*PROBLEM TO WORK ON:* Once you reach the line containing "청주시 동물원 관계자는", write out that line and every remaining line of the records exactly.

*EXTRACTED DATA:*
◇ ◇ ◇ ◇

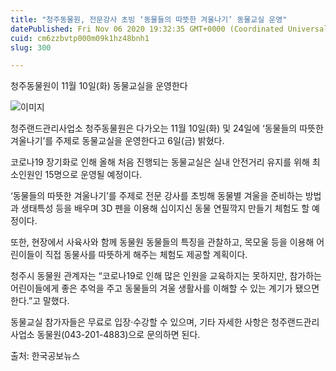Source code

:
 ```yaml
---
title: "청주동물원, 전문강사 초빙 ‘동물들의 따뜻한 겨울나기’ 동물교실 운영"
datePublished: Fri Nov 06 2020 19:32:35 GMT+0000 (Coordinated Universal Time)
cuid: cm6zzbvtp000m09k1hz48bnh1
slug: 300

---
```



청주동물원이 11월 10일(화) 동물교실을 운영한다

![이미지](https://cdn.hashnode.com/res/hashnode/image/upload/v1739247959656/4bc28ba4-1148-4109-9138-c1ec5e134be0.jpeg)

청주랜드관리사업소 청주동물원은 다가오는 11월 10일(화) 및 24일에 ‘동물들의 따뜻한 겨울나기’를 주제로 동물교실을 운영한다고 6일(금) 밝혔다.

코로나19 장기화로 인해 올해 처음 진행되는 동물교실은 실내 안전거리 유지를 위해 최소인원인 15명으로 운영될 예정이다.

‘동물들의 따뜻한 겨울나기’를 주제로 전문 강사를 초빙해 동물별 겨울을 준비하는 방법과 생태특성 등을 배우며 3D 펜을 이용해 십이지신 동물 연필깍지 만들기 체험도 할 예정이다.

또한, 현장에서 사육사와 함께 동물원 동물들의 특징을 관찰하고, 목모울 등을 이용해 어린이들이 직접 동물사를 따뜻하게 해주는 체험도 제공할 계획이다.

청주시 동물원 관계자는 “코로나19로 인해 많은 인원을 교육하지는 못하지만, 참가하는 어린이들에게 좋은 추억을 주고 동물들의 겨울 생활사를 이해할 수 있는 계기가 됐으면 한다.”고 말했다.

동물교실 참가자들은 무료로 입장·수강할 수 있으며, 기타 자세한 사항은 청주랜드관리사업소 동물원(043-201-4883)으로 문의하면 된다.

출처: 한국공보뉴스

◇ ◇ ◇ ◇

*THE COMPLETED TASK:*
청주시 동물원 관계자는 “코로나19로 인해 많은 인원을 교육하지는 못하지만, 참가하는 어린이들에게 좋은 추억을 주고 동물들의 겨울 생활사를 이해할 수 있는 계기가 됐으면 한다.”고 말했다.

동물교실 참가자들은 무료로 입장·수강할 수 있으며, 기타 자세한 사항은 청주랜드관리사업소 동물원(043-201-4883)으로 문의하면 된다.

출처: 한국공보뉴스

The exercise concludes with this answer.